§ **LISTED RECORDS**:
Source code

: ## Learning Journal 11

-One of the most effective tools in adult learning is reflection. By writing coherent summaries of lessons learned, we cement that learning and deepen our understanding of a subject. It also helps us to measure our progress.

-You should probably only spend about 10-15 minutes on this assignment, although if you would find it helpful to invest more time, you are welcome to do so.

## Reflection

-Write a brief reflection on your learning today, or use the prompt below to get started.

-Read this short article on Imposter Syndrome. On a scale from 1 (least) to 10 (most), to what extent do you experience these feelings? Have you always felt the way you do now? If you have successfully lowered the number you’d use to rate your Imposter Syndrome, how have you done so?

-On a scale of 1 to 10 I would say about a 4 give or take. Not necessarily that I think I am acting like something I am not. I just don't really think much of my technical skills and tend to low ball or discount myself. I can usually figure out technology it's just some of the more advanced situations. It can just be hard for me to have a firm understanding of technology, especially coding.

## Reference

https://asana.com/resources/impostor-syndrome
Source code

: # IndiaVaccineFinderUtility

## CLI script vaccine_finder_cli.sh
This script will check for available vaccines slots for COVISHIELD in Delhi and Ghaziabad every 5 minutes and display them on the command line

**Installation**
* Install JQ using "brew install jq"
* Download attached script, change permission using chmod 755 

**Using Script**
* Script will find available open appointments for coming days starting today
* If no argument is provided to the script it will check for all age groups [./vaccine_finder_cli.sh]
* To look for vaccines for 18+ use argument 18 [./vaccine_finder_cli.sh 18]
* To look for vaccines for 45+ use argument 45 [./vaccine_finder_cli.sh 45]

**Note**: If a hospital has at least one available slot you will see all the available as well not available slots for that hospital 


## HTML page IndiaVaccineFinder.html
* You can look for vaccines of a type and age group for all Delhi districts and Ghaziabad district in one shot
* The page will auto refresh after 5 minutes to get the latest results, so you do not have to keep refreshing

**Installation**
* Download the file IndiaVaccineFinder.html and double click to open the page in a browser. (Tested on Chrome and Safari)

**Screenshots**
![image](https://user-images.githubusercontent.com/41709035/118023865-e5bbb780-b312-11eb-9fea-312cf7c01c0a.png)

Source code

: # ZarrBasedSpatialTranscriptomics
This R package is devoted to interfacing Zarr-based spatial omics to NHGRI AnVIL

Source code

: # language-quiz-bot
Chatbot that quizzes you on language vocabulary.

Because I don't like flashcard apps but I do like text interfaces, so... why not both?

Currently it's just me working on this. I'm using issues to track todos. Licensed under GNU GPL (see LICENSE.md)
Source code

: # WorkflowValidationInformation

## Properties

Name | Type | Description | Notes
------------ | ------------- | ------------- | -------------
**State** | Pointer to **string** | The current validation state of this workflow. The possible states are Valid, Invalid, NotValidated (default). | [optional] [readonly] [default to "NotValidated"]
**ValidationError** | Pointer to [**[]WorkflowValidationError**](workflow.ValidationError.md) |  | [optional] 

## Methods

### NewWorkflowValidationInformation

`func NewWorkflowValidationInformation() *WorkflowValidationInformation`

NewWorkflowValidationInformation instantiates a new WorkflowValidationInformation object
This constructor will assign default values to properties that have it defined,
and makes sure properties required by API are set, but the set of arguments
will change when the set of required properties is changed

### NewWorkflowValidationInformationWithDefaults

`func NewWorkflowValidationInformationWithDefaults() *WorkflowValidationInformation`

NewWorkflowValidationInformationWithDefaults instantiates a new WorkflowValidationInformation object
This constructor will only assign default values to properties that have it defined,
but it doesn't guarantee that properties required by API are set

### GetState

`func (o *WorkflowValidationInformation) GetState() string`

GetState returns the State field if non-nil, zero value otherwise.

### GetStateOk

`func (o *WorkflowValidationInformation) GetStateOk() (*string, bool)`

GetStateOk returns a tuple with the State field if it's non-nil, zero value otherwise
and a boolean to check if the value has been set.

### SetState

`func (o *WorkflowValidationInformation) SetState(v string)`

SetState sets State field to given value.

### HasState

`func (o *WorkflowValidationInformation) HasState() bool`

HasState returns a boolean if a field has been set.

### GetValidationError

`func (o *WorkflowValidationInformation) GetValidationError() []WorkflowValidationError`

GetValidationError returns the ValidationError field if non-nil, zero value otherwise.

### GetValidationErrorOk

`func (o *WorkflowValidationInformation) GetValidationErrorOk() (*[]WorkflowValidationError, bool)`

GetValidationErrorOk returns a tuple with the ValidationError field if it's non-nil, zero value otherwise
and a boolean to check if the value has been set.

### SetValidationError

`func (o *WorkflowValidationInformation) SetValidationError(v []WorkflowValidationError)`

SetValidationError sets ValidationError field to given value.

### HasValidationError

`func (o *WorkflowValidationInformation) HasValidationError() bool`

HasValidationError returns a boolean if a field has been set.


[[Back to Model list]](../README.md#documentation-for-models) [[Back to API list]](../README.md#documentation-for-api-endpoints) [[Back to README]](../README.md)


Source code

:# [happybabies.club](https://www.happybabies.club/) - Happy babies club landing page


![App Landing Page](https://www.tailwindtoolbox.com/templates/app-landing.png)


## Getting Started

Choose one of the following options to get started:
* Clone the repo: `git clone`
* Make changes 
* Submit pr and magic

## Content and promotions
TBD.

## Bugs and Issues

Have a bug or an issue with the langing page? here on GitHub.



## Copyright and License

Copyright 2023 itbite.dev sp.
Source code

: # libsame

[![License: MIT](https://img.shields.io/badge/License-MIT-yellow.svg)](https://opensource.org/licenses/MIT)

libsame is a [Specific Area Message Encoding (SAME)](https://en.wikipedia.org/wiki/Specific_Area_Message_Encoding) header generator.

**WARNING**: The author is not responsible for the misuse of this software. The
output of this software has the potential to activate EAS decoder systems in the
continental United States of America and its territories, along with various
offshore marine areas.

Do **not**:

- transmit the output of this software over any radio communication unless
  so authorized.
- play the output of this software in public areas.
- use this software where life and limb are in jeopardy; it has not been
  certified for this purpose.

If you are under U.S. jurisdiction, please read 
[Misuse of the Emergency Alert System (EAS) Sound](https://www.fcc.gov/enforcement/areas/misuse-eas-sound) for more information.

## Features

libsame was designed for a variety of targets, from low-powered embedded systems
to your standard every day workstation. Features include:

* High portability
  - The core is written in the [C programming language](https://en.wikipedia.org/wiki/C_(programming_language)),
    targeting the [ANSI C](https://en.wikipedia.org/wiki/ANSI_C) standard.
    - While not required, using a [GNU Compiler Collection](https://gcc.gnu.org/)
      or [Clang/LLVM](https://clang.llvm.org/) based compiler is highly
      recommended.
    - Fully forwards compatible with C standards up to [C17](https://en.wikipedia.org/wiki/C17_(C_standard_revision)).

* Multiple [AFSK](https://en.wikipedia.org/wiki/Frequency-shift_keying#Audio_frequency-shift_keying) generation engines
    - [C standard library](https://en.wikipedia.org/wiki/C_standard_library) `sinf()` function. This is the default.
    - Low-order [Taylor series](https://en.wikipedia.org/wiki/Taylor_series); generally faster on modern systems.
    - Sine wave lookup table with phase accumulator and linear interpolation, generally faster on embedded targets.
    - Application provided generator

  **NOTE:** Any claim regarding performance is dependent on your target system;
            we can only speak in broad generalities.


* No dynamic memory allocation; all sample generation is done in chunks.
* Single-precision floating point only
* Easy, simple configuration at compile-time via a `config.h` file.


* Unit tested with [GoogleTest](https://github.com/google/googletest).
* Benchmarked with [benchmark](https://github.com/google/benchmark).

§ **EXERCISE BRIEF**:
Scan the material above. Copy each line where "otherwise" occurs.

§ **TASK OUTPUT**:
GetState returns the State field if non-nil, zero value otherwise.
GetStateOk returns a tuple with the State field if it's non-nil, zero value otherwise
GetValidationError returns the ValidationError field if non-nil, zero value otherwise.
GetValidationErrorOk returns a tuple with the ValidationError field if it's non-nil, zero value otherwise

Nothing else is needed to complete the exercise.